5.1 1. Be Thorough

In Chapter 2, I stressed the importance of asking more questions. Whether you’re asking so you can be better informed or so you can inform others, the digital world gives us nearly infinite tools for reporting, defined here as the gathering of information or just plain learning about various things. But none of these tools can replace old-fashioned methods such as making phone calls, conducting in-person interviews and visiting libraries. People can do shoddy research online or off, but the learning opportunities provided today by online communications and resources remove almost any excuse for lack of background knowledge.

You can’t know everything, but good professional reporters serve as a good model: They try to learn as much as they can about whatever topic they’re working on. It’s better to know much more than you publish than to leave big holes in your story. The best reporters always want to make one more phone call, to check with one more source.

I had a rule of thumb as a reporter. I felt confident that I’d done enough reporting if my story used roughly 10 percent of what I knew. That is, I preferred to be so overloaded with facts and information that I had to be extremely selective, not to hide things but to write only what really mattered.

The Web offers all sorts of excellent material about how to do research. I’ll list a bunch of these resources on the Mediactive website (mediactive.com), but take a look, for starters, at the University of Washington Libraries’ “Research 101” site and the excellent News University collection at the Poynter Institute.

Online, we can take our research in amazing new directions, in particular by inviting others to be part of the discovery process.
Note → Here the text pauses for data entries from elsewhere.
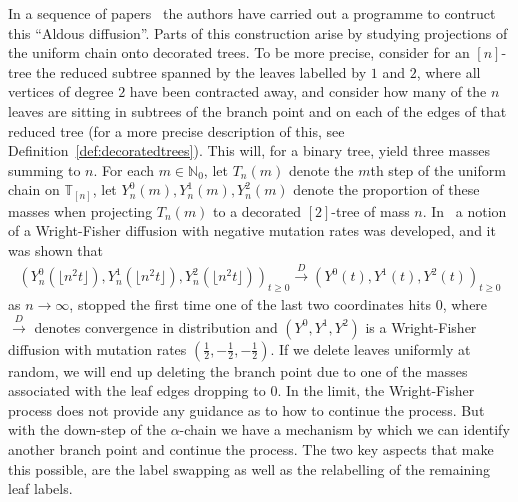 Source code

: \documentclass[a4paper, final]{amsart}
\theoremstyle{plain}
\theoremstyle{definition}
\newcommand{\T}{\mathbb{T}}
\newcommand{\dcon}{\xrightarrow{D}}
\newcommand{\N}{\mathbb{N}}
\begin{document}
In a sequence of papers~\cite{forman2019diffusions, RefWorks:doc:5b720899e4b0fd36f5bb93a6, RefWorks:doc:5b720899e4b0874a74e5a439, forman2018aldous} the authors have carried out a programme to contruct this “Aldous diffusion”.
Parts of this construction arise by studying projections of the uniform chain onto decorated trees.
To be more precise, consider for an $[n]$-tree the reduced subtree spanned by the leaves labelled by $1$ and $2$, where all vertices of degree $2$ have been contracted away, and consider how many of the $n$ leaves are sitting in subtrees of the branch point and on each of the edges of that reduced tree (for a more precise description of this, see Definition~\ref{def:decoratedtrees}).
This will, for a binary tree, yield three masses summing to $n$.
For each $m \in \N_0$, let $T_n(m)$ denote the $m$th step of the uniform chain on $\T_{[n]}$, let $Y_n^0(m), Y_n^1(m), Y_n^2(m)$ denote the proportion of these masses when projecting $T_n(m)$ to a decorated $[2]$-tree of mass $n$.
In~\cite{RefWorks:doc:5b4cbb92e4b0bc982fe42f3a} a notion of a Wright-Fisher diffusion with negative mutation rates was developed, and it was shown that
%
\begin{align}\label{eq:WrightFisher-diffusion}
  {\left( Y_n^0(\lfloor n^2 t \rfloor), Y_n^1(\lfloor n^2 t \rfloor ) , Y_n^2(\lfloor n^2 t \rfloor ) \right)}_{t \geq 0}
  \dcon
  {\left( Y^0(t), Y^1(t), Y^2(t) \right)}_{t \geq 0}
\end{align}
%
as $n \to \infty$, stopped the first time one of the last two coordinates hits 0, where $\dcon$ denotes convergence in distribution and $(Y^0, Y^1, Y^2)$ is a Wright-Fisher diffusion with mutation rates $\left( \frac{1}{2}, -\frac{1}{2}, -\frac{1}{2} \right)$.
If we delete leaves uniformly at random, we will end up deleting the branch point due to one of the masses associated with the leaf edges dropping to $0$.
In the limit, the Wright-Fisher process does not provide any guidance as to how to continue the process.
But with the down-step of the $\alpha$-chain we have a mechanism by which we can identify another branch point and continue the process.
The two key aspects that make this possible, are the label swapping as well as the relabelling of the remaining leaf labels.
\end{document}
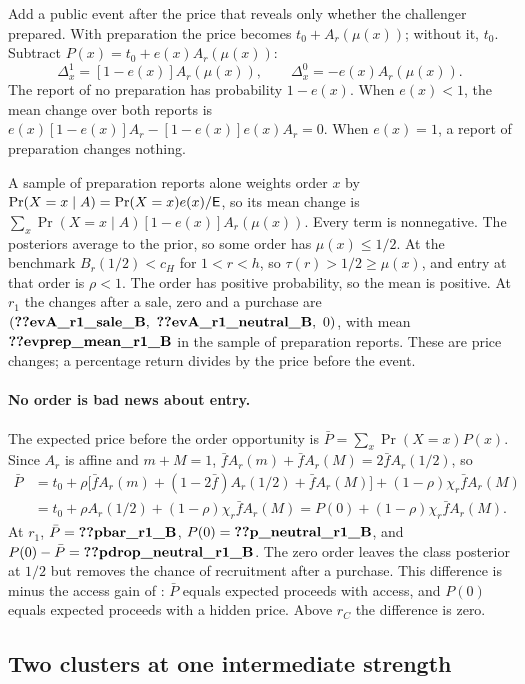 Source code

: Add a public event after the price that reveals only whether the challenger prepared. With preparation the price
becomes \(t_0+A_r(\mu(x))\); without it, \(t_0\). Subtract \(P(x)=t_0+e(x)A_r(\mu(x))\):
\[
\Delta_x^1=[1-e(x)]A_r(\mu(x)),\qquad \Delta_x^0=-e(x)A_r(\mu(x)).
\]
The report of no preparation has probability \(1-e(x)\). When \(e(x)<1\), the mean change over both reports is
\(e(x)[1-e(x)]A_r-[1-e(x)]e(x)A_r=0\). When \(e(x)=1\), a report of preparation changes nothing.

A sample of preparation reports alone weights order \(x\) by \(\Pr(X=x\mid A)=\Pr(X=x)e(x)/\Ent\), so its mean change
is \(\sum_x\Pr(X=x\mid A)[1-e(x)]A_r(\mu(x))\). Every term is nonnegative. The posteriors average to the prior, so
some order has \(\mu(x)\le1/2\). At the benchmark \(B_r(1/2)<c_H\) for \(1<r<h\), so \(\tau(r)>1/2\ge\mu(x)\), and entry
at that order is \(\rho<1\). The order has positive probability, so the mean is positive. At \(r_1\) the changes after
a sale, zero and a purchase are \((\reg{evA_r1_sale_B},\ \reg{evA_r1_neutral_B},\ 0)\), with mean
\(\reg{evprep_mean_r1_B}\) in the sample of preparation reports. These are price changes; a percentage return divides
by the price before the event.

\paragraph{No order is bad news about entry.} The expected price before the order opportunity is
\(\bar P=\sum_x\Pr(X=x)P(x)\). Since \(A_r\) is affine and \(m+M=1\), \(\bar fA_r(m)+\bar fA_r(M)=2\bar fA_r(1/2)\), so
\begin{align*}
\bar P&=t_0+\rho\bigl[\bar fA_r(m)+(1-2\bar f)A_r(1/2)+\bar fA_r(M)\bigr]+(1-\rho)\chi_r\bar fA_r(M)\\
&=t_0+\rho A_r(1/2)+(1-\rho)\chi_r\bar fA_r(M)=P(0)+(1-\rho)\chi_r\bar fA_r(M).
\end{align*}
At \(r_1\), \(\bar P=\reg{pbar_r1_B}\), \(P(0)=\reg{p_neutral_r1_B}\), and \(P(0)-\bar P=\reg{pdrop_neutral_r1_B}\). The zero
order leaves the class posterior at \(1/2\) but removes the chance of recruitment after a purchase. This difference is
minus the access gain of : \(\bar P\) equals expected proceeds with access, and \(P(0)\)
equals expected proceeds with a hidden price. Above \(r_C\) the difference is zero.

\subsection{Two clusters at one intermediate strength}\label{sec:12_empirical-clusters}

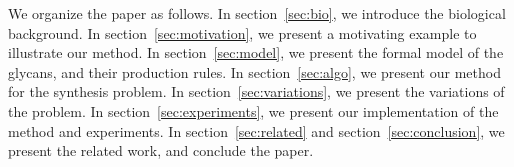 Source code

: We organize the paper as follows.
In section~\ref{sec:bio}, we introduce the biological background.
In section~\ref{sec:motivation}, we present a motivating example to illustrate our method.
In section~\ref{sec:model}, we present the formal model of the glycans,
and their production rules.
In section~\ref{sec:algo}, we present our method for the synthesis problem.
In section~\ref{sec:variations}, we present the variations of the problem.
In section~\ref{sec:experiments}, we present our implementation of the method and experiments. %
In section~\ref{sec:related} and section~\ref{sec:conclusion},
we present the related work, and conclude the paper.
We can tell people what we’re working on and ask them for help. “Crowdsourcing,” which in journalism takes the form of asking the audience for help, has bolstered journalists’ research on many levels, but it’s only one of a number of ways to improve our reporting.

Let’s spend a minute on the in-person interview. It’s not easy to ask a stranger for information (at least, not for most people). It’s even harder to ask probing questions. There are only two questions you should always ask, right at the end: 1) Is there anyone else I should talk to about this?, and 2) What didn’t I ask that I should have asked, and what’s the answer?
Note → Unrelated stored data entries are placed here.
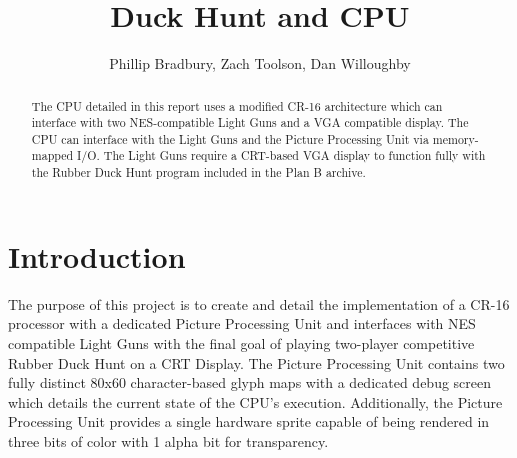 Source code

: \documentclass[letterpaper, 11 pt, conference]{article}
\title{\Huge \textbf{Duck Hunt and CPU }}
\author{Phillip Bradbury, Zach Toolson, Dan Willoughby}
\begin{document}
\maketitle
\clearpage

\tableofcontents
\clearpage
\begin{abstract}
  The CPU detailed in this report uses a modified CR-16 architecture which can interface with two NES-compatible Light Guns and a VGA compatible display.  The CPU can interface with the Light Guns and the Picture Processing Unit via memory-mapped I/O.  The Light Guns require a CRT-based VGA display to function fully with the Rubber Duck Hunt program included in the Plan B archive.

\end{abstract}

\section{Introduction}
The purpose of this project is to create and detail the implementation of a CR-16 processor with a dedicated Picture Processing Unit and interfaces with NES compatible Light Guns with the final goal of playing two-player competitive Rubber Duck Hunt on a CRT Display.  The Picture Processing Unit contains two fully distinct 80x60 character-based glyph maps with a dedicated debug screen which details the current state of the CPU's execution.  Additionally, the Picture Processing Unit provides a single hardware sprite capable of being rendered in three bits of color with 1 alpha bit for transparency.
\end{document}
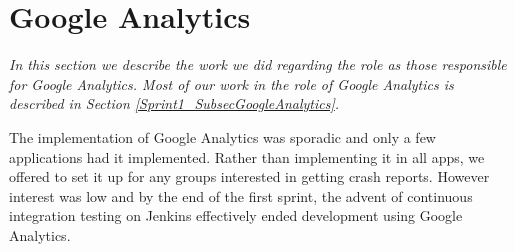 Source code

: \section{Google Analytics} \label{Roles_SecAnalytics}
\textit{In this section we describe  the work we did regarding the role as those responsible for Google Analytics. Most of our work in the role of Google Analytics is described in Section \ref{Sprint1_SubsecGoogleAnalytics}.}

The implementation of Google Analytics was sporadic and only a few applications had it implemented. Rather than implementing it in all apps, we offered to set it up for any groups interested in getting crash reports. However interest was low and by the end of the first sprint, the advent of continuous integration testing on Jenkins effectively ended development using Google Analytics.
\newpage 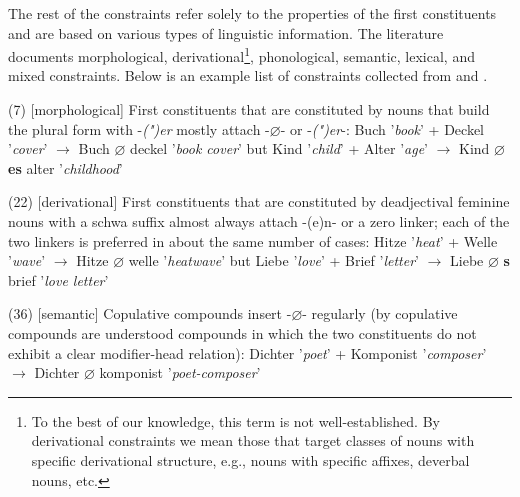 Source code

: \documentclass[10pt, a4paper]{article}
\newcommand{\zeroLinker}{\ensuremath{\boldsymbol{\varnothing}}}
\newcommand{\compEx}[7]{%
    #1 '\textit{#2}' + #4 '\textit{#5}'
    $\rightarrow$
    \if\relax\detokenize{#6}\relax
      #1%
    \else
      #6%
    \fi
    \if\relax\detokenize{#3}\relax
      \zeroLinker%
    \else
      \textbf{#3}%
    \fi
    \MakeLowercase{#4} '\textit{#7}'%
}
\begin{document}
The rest of the constraints refer solely to the properties of the first constituents and are based on various types of linguistic information. The literature documents morphological, derivational\footnote{To the best of our knowledge, this term is not well-established. By derivational constraints we mean those that target classes of nouns with specific derivational structure, e.g., nouns with specific affixes, deverbal nouns, etc.}, phonological, semantic, lexical, and mixed constraints. Below is an example list of constraints collected from \citet[227-230]{eisenberg_2013} and \citet[56-57, 83, 89-94, 109]{ortner_mueller-bollhagen_1991}.

\vspace{-0.25em}

\begin{tcolorbox}[breakable, left=0.2em, right=0.2em]

    \vspace{-0.15em}

    (7) [morphological] First constituents that are constituted by nouns that build the plural form with \mbox{-\textit{(")er}} mostly attach \mbox{-{\zeroLinker}-} or \mbox{\mbox{-\textit{(")er}}-}: \compEx{Buch}{book}{}{Deckel}{cover}{}{book cover} but \compEx{Kind}{child}{es}{Alter}{age}{}{childhood}

    \vspace{0.25em}


    (22) [derivational] First constituents that are constituted by deadjectival feminine nouns with a schwa suffix almost always attach -(e)n- or a zero linker; each of the two linkers is preferred in about the same number of cases: \compEx{Hitze}{heat}{}{Welle}{wave}{}{heatwave} but \compEx{Liebe}{love}{s}{Brief}{letter}{}{love letter}
    
    \vspace{0.25em}

    (36) [semantic] Copulative compounds insert \mbox{-{\zeroLinker}-} regularly (by copulative compounds are understood compounds in which the two constituents do not exhibit a clear modifier-head relation): \compEx{Dichter}{poet}{}{Komponist}{composer}{}{poet-composer}

    \vspace{0.25em}


\end{tcolorbox}
\end{document}
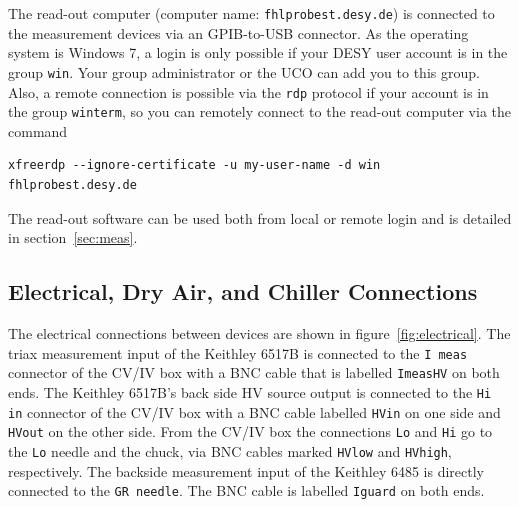 \documentclass[a4paper]{article}
\begin{document}
The read-out computer (computer name: {\tt fhlprobest.desy.de}) is connected to the measurement devices via an GPIB-to-USB connector.
As the operating system is Windows 7, a login is only possible if your DESY user account is in the group {\tt win}.
Your group administrator or the UCO can add you to this group.
Also, a remote connection is possible via the {\tt rdp} protocol if your account is in the group {\tt winterm}, so you can remotely connect to the read-out computer via the command

\medskip
\begin{lstlisting}
xfreerdp --ignore-certificate -u my-user-name -d win fhlprobest.desy.de
\end{lstlisting}
\medskip

The read-out software can be used both from local or remote login and is detailed in section~\ref{sec:meas}.\\

\subsection{Electrical, Dry Air, and Chiller Connections}
\label{sec:connections}

The electrical connections between devices are shown in figure~\ref{fig:electrical}.
The triax measurement input of the Keithley 6517B is connected to the {\tt I meas} connector of the CV/IV box with a BNC cable that is labelled {\tt ImeasHV} on both ends.
The Keithley 6517B's back side HV source output is connected to the {\tt Hi in} connector of the CV/IV box with a BNC cable labelled {\tt HVin} on one side and {\tt HVout} on the other side.
From the CV/IV box the connections {\tt Lo} and {\tt Hi} go to the {\tt Lo} needle and the chuck, via BNC cables marked {\tt HVlow} and {\tt HVhigh}, respectively.
The backside measurement input of the Keithley 6485 is directly connected to the {\tt GR needle}.
The BNC cable is labelled {\tt Iguard} on both ends.\\
\end{document}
It’s also important to remember that a lot of what we need to understand about the world can only be found in libraries, county courthouses and the like, and we should remember that those dusty paper stacks and files have plenty of value. Google can’t digitize everything—not yet, anyway.

New facts and nuances often emerge after articles are published. One of Wikipedia’s best characteristics is its recognition that we can liberate ourselves from the publication or broadcast metaphors made familiar during the age of literally manufactured media, where the paper product or tape for broadcasting was the end of the process. We may not get it totally right collectively—in fact, humans almost never get anything entirely right—but we can get closer as we assemble new data and nuances. I’ll discuss this further in Chapter 7.